* **TASK GOAL**: The answer must reproduce every record exactly, with all pictures omitted.

* **PROVIDED MATERIAL**:
----
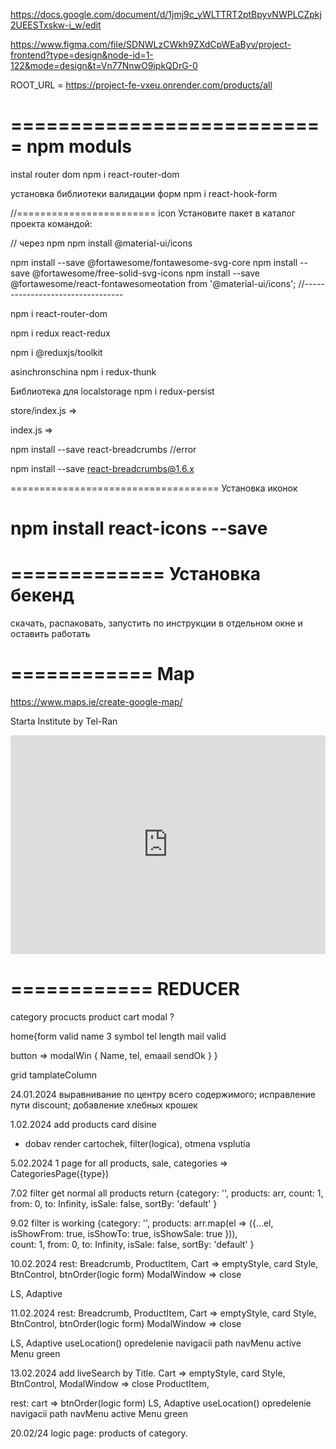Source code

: https://docs.google.com/document/d/1jmj9c_yWLTTRT2ptBpyvNWPLCZpkj2UEESTxskw-i_w/edit


https://www.figma.com/file/SDNWLzCWkh9ZXdCpWEaByv/project-frontend?type=design&node-id=1-122&mode=design&t=Vn77NnwO9ipkQDrG-0

ROOT_URL = https://project-fe-vxeu.onrender.com/products/all

===========================
npm moduls
===========================
instal router dom
npm i react-router-dom

установка библиотеки валидации форм
npm i react-hook-form

//======================== icon
Установите пакет в каталог проекта командой:

// через npm
npm install @material-ui/icons

npm install --save @fortawesome/fontawesome-svg-core
npm install --save @fortawesome/free-solid-svg-icons
npm install --save @fortawesome/react-fontawesomeotation  from '@material-ui/icons';
//---------------------------------

npm i react-router-dom

npm i redux react-redux

npm i @reduxjs/toolkit


asinchronschina
npm i redux-thunk

Библиотека для localstorage
npm i redux-persist

store/index.js => 

index.js => 

npm install --save react-breadcrumbs //error

npm install --save react-breadcrumbs@1.6.x

====================================
Установка иконок

npm install react-icons --save
======================================= 
============= Установка бекенд
=======================================
скачать, распаковать, запустить по инструкции в отдельном окне и оставить работать

============
Map
============
https://www.maps.ie/create-google-map/

Starta Institute by Tel-Ran

<div style="width: 100%"><iframe width="100%" height="350" frameborder="0" scrolling="no" marginheight="0" marginwidth="0" src="https://maps.google.com/maps?width=100%25&amp;height=350&amp;hl=en&amp;q=+(telran)&amp;t=&amp;z=16&amp;ie=UTF8&amp;iwloc=B&amp;output=embed"><a href="https://www.maps.ie/population/">Calculate population in area</a></iframe></div>

============
REDUCER
============
category
procucts
product
cart
modal ?

home{form valid 
name 3 symbol
tel length
mail valid 

button => modalWin { Name, tel, emaail sendOk }
}


grid tamplateColumn


24.01.2024 выравнивание по центру всего содержимого;
исправление пути discount;
добавление хлебных крошек

1.02.2024 add products card disine 
- dobav render cartochek, filter(logica), otmena vsplutia 


5.02.2024 
1 page for all products, sale, categories =>  CategoriesPage({type})

7.02 filter
get normal all products
    return {category: '', 
            products: arr, 
            count: 1,
            from: 0,
            to: Infinity,
            isSale: false,
            sortBy: 'default'
        }

9.02 filter is working 
    {category: '', 
        products: arr.map(el => ({...el, isShowFrom: true, isShowTo: true, isShowSale: true })),  
        count: 1,
        from: 0,
        to: Infinity,
        isSale: false,
        sortBy: 'default'
        }

10.02.2024 
rest: 
Breadcrumb,
ProductItem,
Cart => emptyStyle, card Style, BtnControl, btnOrder(logic form)
ModalWindow => close 

LS, Adaptive

11.02.2024
rest: 
Breadcrumb,
ProductItem,
Cart => emptyStyle, card Style, BtnControl, btnOrder(logic form)
ModalWindow => close 

LS, Adaptive
useLocation() opredelenie navigacii path navMenu active Menu green 

13.02.2024
add liveSearch by Title. 
Cart => emptyStyle, card Style, BtnControl, 
ModalWindow => close 
ProductItem,

rest:
cart => btnOrder(logic form)
LS, Adaptive
useLocation() opredelenie navigacii path navMenu active Menu green 

20.02/24
logic page: products of category.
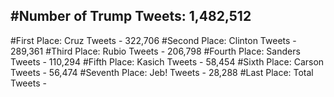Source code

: #Number of Trump Tweets: 1,482,512
---
#First Place: Cruz Tweets - 322,706
#Second Place: Clinton Tweets - 289,361
#Third Place: Rubio Tweets - 206,798
#Fourth Place: Sanders Tweets - 110,294
#Fifth Place: Kasich Tweets - 58,454
#Sixth Place: Carson Tweets - 56,474
#Seventh Place: Jeb! Tweets - 28,288
#Last Place: Total Tweets -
----
* **RESULT FOR THIS EXERCISE**:
Source code

: https://docs.google.com/document/d/1jmj9c_yWLTTRT2ptBpyvNWPLCZpkj2UEESTxskw-i_w/edit


https://www.figma.com/file/SDNWLzCWkh9ZXdCpWEaByv/project-frontend?type=design&node-id=1-122&mode=design&t=Vn77NnwO9ipkQDrG-0

ROOT_URL = https://project-fe-vxeu.onrender.com/products/all

===========================
npm moduls
===========================
instal router dom
npm i react-router-dom

установка библиотеки валидации форм
npm i react-hook-form

//======================== icon
Установите пакет в каталог проекта командой:

// через npm
npm install @material-ui/icons

npm install --save @fortawesome/fontawesome-svg-core
npm install --save @fortawesome/free-solid-svg-icons
npm install --save @fortawesome/react-fontawesomeotation  from '@material-ui/icons';
//---------------------------------

npm i react-router-dom

npm i redux react-redux

npm i @reduxjs/toolkit


asinchronschina
npm i redux-thunk

Библиотека для localstorage
npm i redux-persist

store/index.js => 

index.js => 

npm install --save react-breadcrumbs //error

npm install --save react-breadcrumbs@1.6.x

====================================
Установка иконок

npm install react-icons --save
======================================= 
============= Установка бекенд
=======================================
скачать, распаковать, запустить по инструкции в отдельном окне и оставить работать

============
Map
============
https://www.maps.ie/create-google-map/

Starta Institute by Tel-Ran

<div style="width: 100%"><iframe width="100%" height="350" frameborder="0" scrolling="no" marginheight="0" marginwidth="0" src="https://maps.google.com/maps?width=100%25&amp;height=350&amp;hl=en&amp;q=+(telran)&amp;t=&amp;z=16&amp;ie=UTF8&amp;iwloc=B&amp;output=embed"><a href="https://www.maps.ie/population/">Calculate population in area</a></iframe></div>

============
REDUCER
============
category
procucts
product
cart
modal ?

home{form valid 
name 3 symbol
tel length
mail valid 

button => modalWin { Name, tel, emaail sendOk }
}


grid tamplateColumn


24.01.2024 выравнивание по центру всего содержимого;
исправление пути discount;
добавление хлебных крошек

1.02.2024 add products card disine 
- dobav render cartochek, filter(logica), otmena vsplutia 


5.02.2024 
1 page for all products, sale, categories =>  CategoriesPage({type})

7.02 filter
get normal all products
    return {category: '', 
            products: arr, 
            count: 1,
            from: 0,
            to: Infinity,
            isSale: false,
            sortBy: 'default'
        }

9.02 filter is working 
    {category: '', 
        products: arr.map(el => ({...el, isShowFrom: true, isShowTo: true, isShowSale: true })),  
        count: 1,
        from: 0,
        to: Infinity,
        isSale: false,
        sortBy: 'default'
        }

10.02.2024 
rest: 
Breadcrumb,
ProductItem,
Cart => emptyStyle, card Style, BtnControl, btnOrder(logic form)
ModalWindow => close 

LS, Adaptive

11.02.2024
rest: 
Breadcrumb,
ProductItem,
Cart => emptyStyle, card Style, BtnControl, btnOrder(logic form)
ModalWindow => close 

LS, Adaptive
useLocation() opredelenie navigacii path navMenu active Menu green 

13.02.2024
add liveSearch by Title. 
Cart => emptyStyle, card Style, BtnControl, 
ModalWindow => close 
ProductItem,

rest:
cart => btnOrder(logic form)
LS, Adaptive
useLocation() opredelenie navigacii path navMenu active Menu green 

20.02/24
logic page: products of category.
Source code

: #Number of Trump Tweets: 1,482,512
---
#First Place: Cruz Tweets - 322,706
#Second Place: Clinton Tweets - 289,361
#Third Place: Rubio Tweets - 206,798
#Fourth Place: Sanders Tweets - 110,294
#Fifth Place: Kasich Tweets - 58,454
#Sixth Place: Carson Tweets - 56,474
#Seventh Place: Jeb! Tweets - 28,288
#Last Place: Total Tweets -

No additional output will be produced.